→ TASK DESCRIPTION
With the line containing "## 🔧 **Key Features Implemented**" as the final line, restate exactly every line of the data below from the first one onward, and copy no pictures.

----------

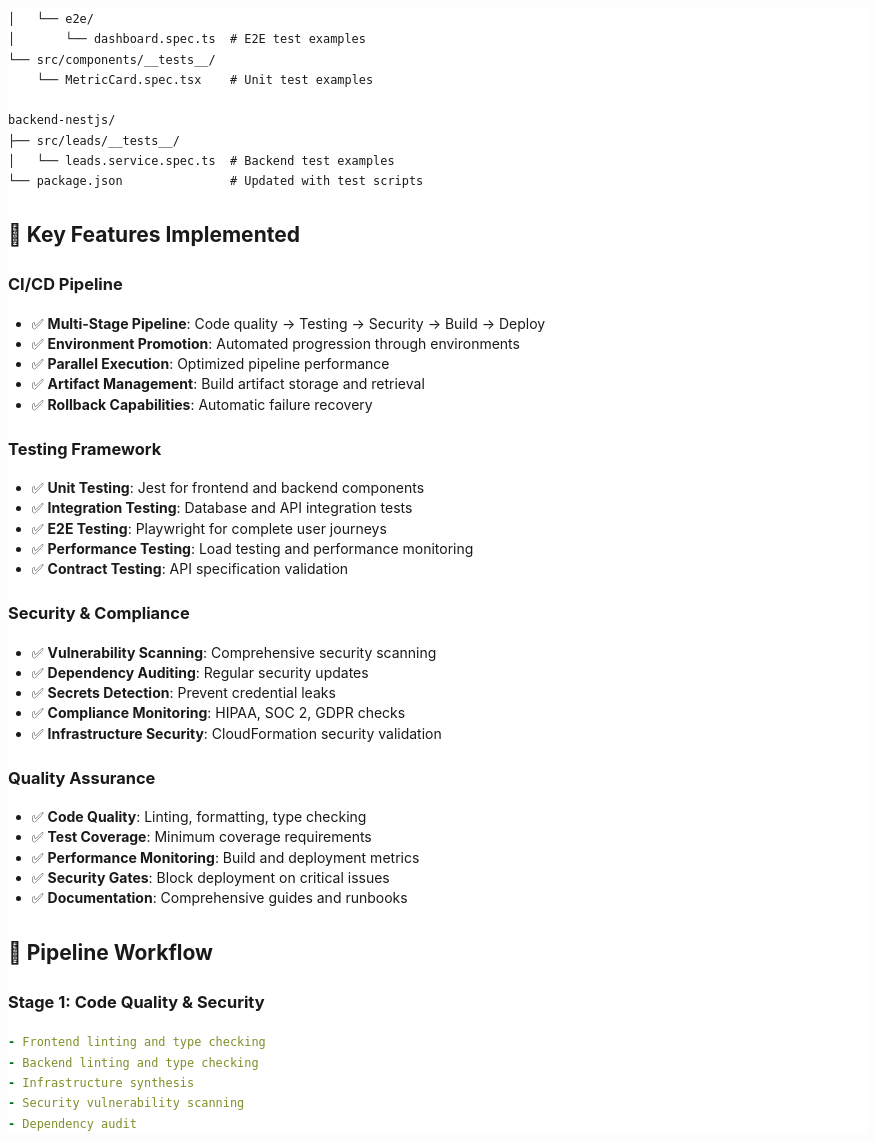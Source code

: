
 ```
│   └── e2e/
│       └── dashboard.spec.ts  # E2E test examples
└── src/components/__tests__/
    └── MetricCard.spec.tsx    # Unit test examples

backend-nestjs/
├── src/leads/__tests__/
│   └── leads.service.spec.ts  # Backend test examples
└── package.json               # Updated with test scripts
```

## 🔧 **Key Features Implemented**

### **CI/CD Pipeline**
- ✅ **Multi-Stage Pipeline**: Code quality → Testing → Security → Build → Deploy
- ✅ **Environment Promotion**: Automated progression through environments
- ✅ **Parallel Execution**: Optimized pipeline performance
- ✅ **Artifact Management**: Build artifact storage and retrieval
- ✅ **Rollback Capabilities**: Automatic failure recovery

### **Testing Framework**
- ✅ **Unit Testing**: Jest for frontend and backend components
- ✅ **Integration Testing**: Database and API integration tests
- ✅ **E2E Testing**: Playwright for complete user journeys
- ✅ **Performance Testing**: Load testing and performance monitoring
- ✅ **Contract Testing**: API specification validation

### **Security & Compliance**
- ✅ **Vulnerability Scanning**: Comprehensive security scanning
- ✅ **Dependency Auditing**: Regular security updates
- ✅ **Secrets Detection**: Prevent credential leaks
- ✅ **Compliance Monitoring**: HIPAA, SOC 2, GDPR checks
- ✅ **Infrastructure Security**: CloudFormation security validation

### **Quality Assurance**
- ✅ **Code Quality**: Linting, formatting, type checking
- ✅ **Test Coverage**: Minimum coverage requirements
- ✅ **Performance Monitoring**: Build and deployment metrics
- ✅ **Security Gates**: Block deployment on critical issues
- ✅ **Documentation**: Comprehensive guides and runbooks

## 🚀 **Pipeline Workflow**

### **Stage 1: Code Quality & Security**
```yaml
- Frontend linting and type checking
- Backend linting and type checking
- Infrastructure synthesis
- Security vulnerability scanning
- Dependency audit
```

----------

→ EXERCISE RESPONSE
Source code

:
 ```
│   └── e2e/
│       └── dashboard.spec.ts  # E2E test examples
└── src/components/__tests__/
    └── MetricCard.spec.tsx    # Unit test examples

backend-nestjs/
├── src/leads/__tests__/
│   └── leads.service.spec.ts  # Backend test examples
└── package.json               # Updated with test scripts
```

## 🔧 **Key Features Implemented**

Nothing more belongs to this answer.